INPUT RECORDS:
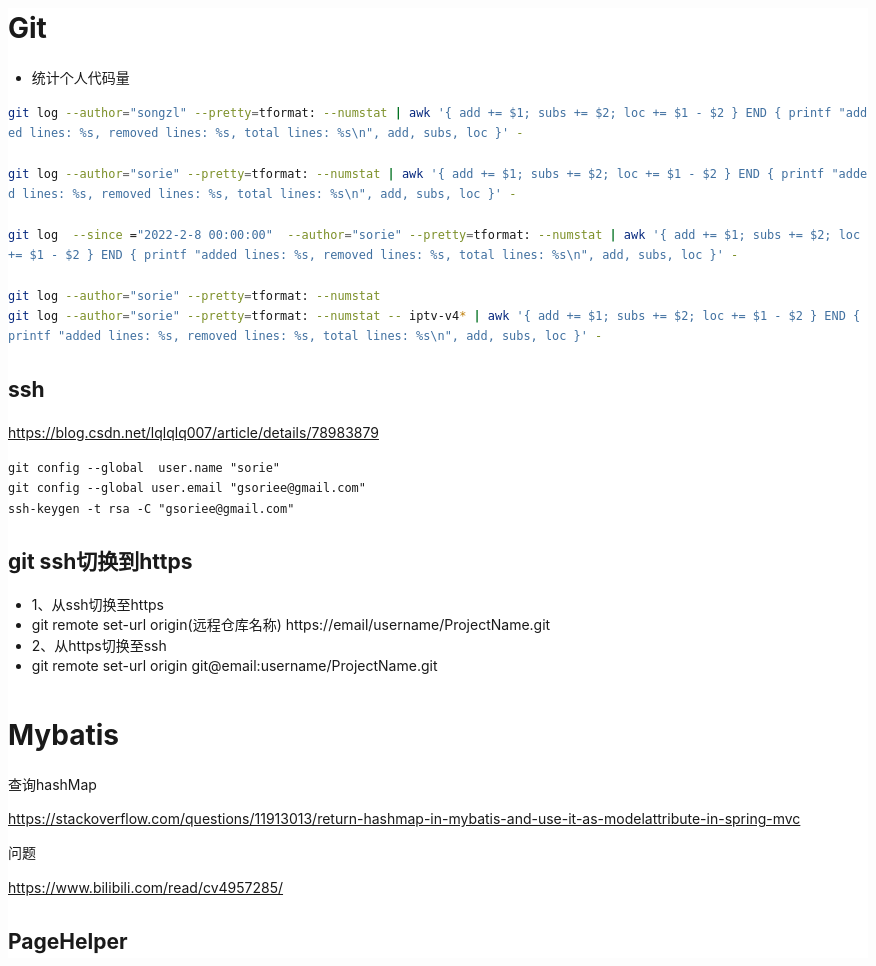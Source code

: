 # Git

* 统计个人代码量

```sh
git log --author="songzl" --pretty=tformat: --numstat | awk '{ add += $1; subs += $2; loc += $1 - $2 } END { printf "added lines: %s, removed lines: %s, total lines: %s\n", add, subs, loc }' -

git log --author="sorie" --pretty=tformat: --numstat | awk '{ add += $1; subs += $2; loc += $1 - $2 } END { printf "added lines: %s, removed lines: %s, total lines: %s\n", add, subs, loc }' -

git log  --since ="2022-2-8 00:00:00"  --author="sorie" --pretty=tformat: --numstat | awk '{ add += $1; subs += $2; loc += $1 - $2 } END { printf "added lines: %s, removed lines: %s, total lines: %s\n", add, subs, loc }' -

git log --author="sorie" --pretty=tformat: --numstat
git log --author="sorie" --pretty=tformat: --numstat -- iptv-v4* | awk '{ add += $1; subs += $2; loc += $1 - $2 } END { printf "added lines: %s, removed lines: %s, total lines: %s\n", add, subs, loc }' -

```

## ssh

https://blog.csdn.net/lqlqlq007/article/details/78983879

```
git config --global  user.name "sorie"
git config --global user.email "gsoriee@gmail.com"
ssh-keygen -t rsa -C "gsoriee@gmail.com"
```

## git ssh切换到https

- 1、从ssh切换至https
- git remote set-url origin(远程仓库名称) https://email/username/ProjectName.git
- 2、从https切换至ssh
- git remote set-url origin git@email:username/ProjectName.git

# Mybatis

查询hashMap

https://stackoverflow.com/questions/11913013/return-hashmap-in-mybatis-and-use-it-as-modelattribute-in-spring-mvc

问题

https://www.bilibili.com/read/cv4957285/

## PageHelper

WHAT YOU ARE ASKED TO DO: Wherever the string "subs" appears in a line of the records above, copy that line.

ANSWER TO THIS PROBLEM:
git log --author="songzl" --pretty=tformat: --numstat | awk '{ add += $1; subs += $2; loc += $1 - $2 } END { printf "added lines: %s, removed lines: %s, total lines: %s\n", add, subs, loc }' -
git log --author="sorie" --pretty=tformat: --numstat | awk '{ add += $1; subs += $2; loc += $1 - $2 } END { printf "added lines: %s, removed lines: %s, total lines: %s\n", add, subs, loc }' -
git log  --since ="2022-2-8 00:00:00"  --author="sorie" --pretty=tformat: --numstat | awk '{ add += $1; subs += $2; loc += $1 - $2 } END { printf "added lines: %s, removed lines: %s, total lines: %s\n", add, subs, loc }' -
git log --author="sorie" --pretty=tformat: --numstat -- iptv-v4* | awk '{ add += $1; subs += $2; loc += $1 - $2 } END { printf "added lines: %s, removed lines: %s, total lines: %s\n", add, subs, loc }' -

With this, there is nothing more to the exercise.